Problem description - Filter this material down to the lines that contain the string "with", and return those lines.

>>>

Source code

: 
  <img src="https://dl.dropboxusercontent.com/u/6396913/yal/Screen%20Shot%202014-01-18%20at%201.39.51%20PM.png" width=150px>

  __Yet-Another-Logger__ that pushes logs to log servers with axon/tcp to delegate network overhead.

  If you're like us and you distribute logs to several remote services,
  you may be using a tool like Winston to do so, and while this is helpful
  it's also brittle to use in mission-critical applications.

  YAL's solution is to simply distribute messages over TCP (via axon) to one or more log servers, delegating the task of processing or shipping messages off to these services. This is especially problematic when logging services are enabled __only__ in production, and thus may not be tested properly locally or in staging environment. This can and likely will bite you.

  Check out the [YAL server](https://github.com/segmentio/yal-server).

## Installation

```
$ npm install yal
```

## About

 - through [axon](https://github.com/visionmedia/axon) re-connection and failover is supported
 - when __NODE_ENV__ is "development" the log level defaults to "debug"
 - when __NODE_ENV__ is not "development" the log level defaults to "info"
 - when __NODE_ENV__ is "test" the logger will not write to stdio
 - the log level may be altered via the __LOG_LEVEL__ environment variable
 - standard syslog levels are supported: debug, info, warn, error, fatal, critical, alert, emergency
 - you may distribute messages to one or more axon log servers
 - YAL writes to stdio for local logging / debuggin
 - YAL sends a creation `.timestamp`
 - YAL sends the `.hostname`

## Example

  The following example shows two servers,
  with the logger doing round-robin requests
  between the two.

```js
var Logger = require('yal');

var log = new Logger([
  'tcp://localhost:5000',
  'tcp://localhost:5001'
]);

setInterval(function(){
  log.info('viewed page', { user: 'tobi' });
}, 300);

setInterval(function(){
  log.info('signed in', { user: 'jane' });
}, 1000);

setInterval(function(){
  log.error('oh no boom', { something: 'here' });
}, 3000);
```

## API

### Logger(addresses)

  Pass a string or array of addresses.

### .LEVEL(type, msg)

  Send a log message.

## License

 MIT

<<<
>>>

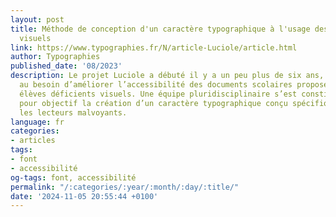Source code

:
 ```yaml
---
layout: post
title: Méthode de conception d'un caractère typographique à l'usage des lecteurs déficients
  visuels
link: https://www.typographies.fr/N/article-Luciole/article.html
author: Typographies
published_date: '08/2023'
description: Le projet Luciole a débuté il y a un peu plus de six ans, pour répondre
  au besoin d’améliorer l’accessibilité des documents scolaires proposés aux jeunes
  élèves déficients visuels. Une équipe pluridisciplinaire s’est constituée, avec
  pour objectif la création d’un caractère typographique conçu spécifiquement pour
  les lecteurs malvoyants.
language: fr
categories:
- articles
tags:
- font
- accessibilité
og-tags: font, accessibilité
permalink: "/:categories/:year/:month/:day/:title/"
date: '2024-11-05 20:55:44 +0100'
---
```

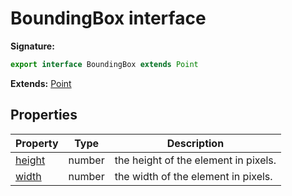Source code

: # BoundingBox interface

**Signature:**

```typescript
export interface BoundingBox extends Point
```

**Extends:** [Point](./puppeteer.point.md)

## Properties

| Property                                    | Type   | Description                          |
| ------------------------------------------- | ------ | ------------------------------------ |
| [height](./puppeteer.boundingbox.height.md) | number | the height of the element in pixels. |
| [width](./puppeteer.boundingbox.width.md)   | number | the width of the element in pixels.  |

<<<
>>>

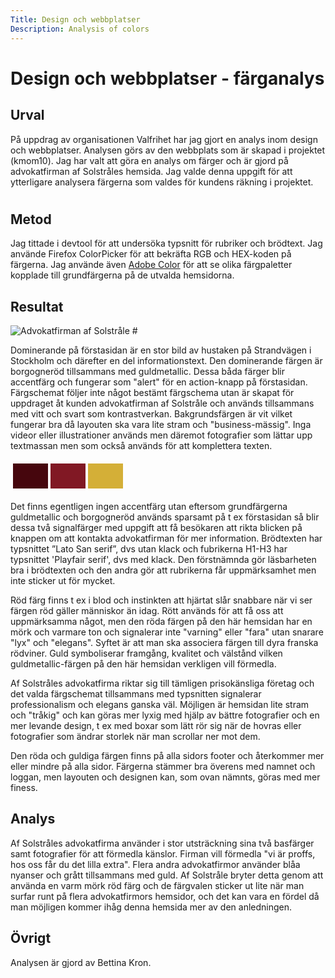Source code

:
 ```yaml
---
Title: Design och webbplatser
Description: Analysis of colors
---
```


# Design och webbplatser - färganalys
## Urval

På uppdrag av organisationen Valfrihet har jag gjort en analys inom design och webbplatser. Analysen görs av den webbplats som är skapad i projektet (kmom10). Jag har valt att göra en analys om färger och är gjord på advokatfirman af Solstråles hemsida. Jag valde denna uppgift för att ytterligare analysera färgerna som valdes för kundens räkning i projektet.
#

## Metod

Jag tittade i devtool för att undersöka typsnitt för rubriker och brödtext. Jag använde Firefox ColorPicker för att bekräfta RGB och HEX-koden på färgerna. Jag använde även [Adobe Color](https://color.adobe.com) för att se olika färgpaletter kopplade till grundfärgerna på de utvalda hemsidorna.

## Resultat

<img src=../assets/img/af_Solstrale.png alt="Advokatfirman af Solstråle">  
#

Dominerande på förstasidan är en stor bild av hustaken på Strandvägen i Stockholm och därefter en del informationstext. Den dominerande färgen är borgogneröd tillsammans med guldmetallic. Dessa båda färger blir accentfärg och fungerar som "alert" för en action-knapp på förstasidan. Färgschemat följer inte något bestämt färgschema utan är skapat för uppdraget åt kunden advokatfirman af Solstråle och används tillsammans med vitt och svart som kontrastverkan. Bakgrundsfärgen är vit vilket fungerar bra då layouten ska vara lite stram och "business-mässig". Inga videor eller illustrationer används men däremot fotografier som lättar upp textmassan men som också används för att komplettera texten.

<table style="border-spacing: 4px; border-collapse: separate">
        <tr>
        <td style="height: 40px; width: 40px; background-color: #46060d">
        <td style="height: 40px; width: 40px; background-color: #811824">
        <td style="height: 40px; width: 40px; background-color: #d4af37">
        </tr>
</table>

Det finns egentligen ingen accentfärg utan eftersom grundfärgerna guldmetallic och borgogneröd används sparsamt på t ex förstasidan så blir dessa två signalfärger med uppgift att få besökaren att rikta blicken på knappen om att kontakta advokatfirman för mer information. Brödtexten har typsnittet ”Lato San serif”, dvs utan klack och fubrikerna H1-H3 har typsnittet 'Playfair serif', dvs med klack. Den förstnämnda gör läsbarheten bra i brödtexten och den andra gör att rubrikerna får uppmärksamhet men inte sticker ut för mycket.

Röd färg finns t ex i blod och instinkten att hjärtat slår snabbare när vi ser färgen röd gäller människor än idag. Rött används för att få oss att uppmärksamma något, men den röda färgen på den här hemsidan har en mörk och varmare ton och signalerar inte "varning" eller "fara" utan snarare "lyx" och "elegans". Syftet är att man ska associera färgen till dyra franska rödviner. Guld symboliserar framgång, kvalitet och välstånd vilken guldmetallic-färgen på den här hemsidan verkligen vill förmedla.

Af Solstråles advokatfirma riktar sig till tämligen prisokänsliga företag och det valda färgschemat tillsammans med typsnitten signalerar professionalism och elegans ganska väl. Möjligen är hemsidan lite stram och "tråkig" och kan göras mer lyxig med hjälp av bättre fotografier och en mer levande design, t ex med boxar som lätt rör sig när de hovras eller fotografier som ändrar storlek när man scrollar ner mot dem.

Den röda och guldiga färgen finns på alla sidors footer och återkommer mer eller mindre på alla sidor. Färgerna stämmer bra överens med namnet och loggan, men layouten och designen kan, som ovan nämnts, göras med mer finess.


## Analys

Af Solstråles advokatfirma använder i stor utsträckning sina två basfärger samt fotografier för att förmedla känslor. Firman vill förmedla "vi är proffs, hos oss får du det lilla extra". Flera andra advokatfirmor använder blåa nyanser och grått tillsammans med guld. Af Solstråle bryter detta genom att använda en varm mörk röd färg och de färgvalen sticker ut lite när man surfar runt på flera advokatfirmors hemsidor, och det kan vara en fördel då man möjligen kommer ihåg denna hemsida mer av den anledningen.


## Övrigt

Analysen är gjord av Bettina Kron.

<<<

Output of the exercise -
  __Yet-Another-Logger__ that pushes logs to log servers with axon/tcp to delegate network overhead.
  with the logger doing round-robin requests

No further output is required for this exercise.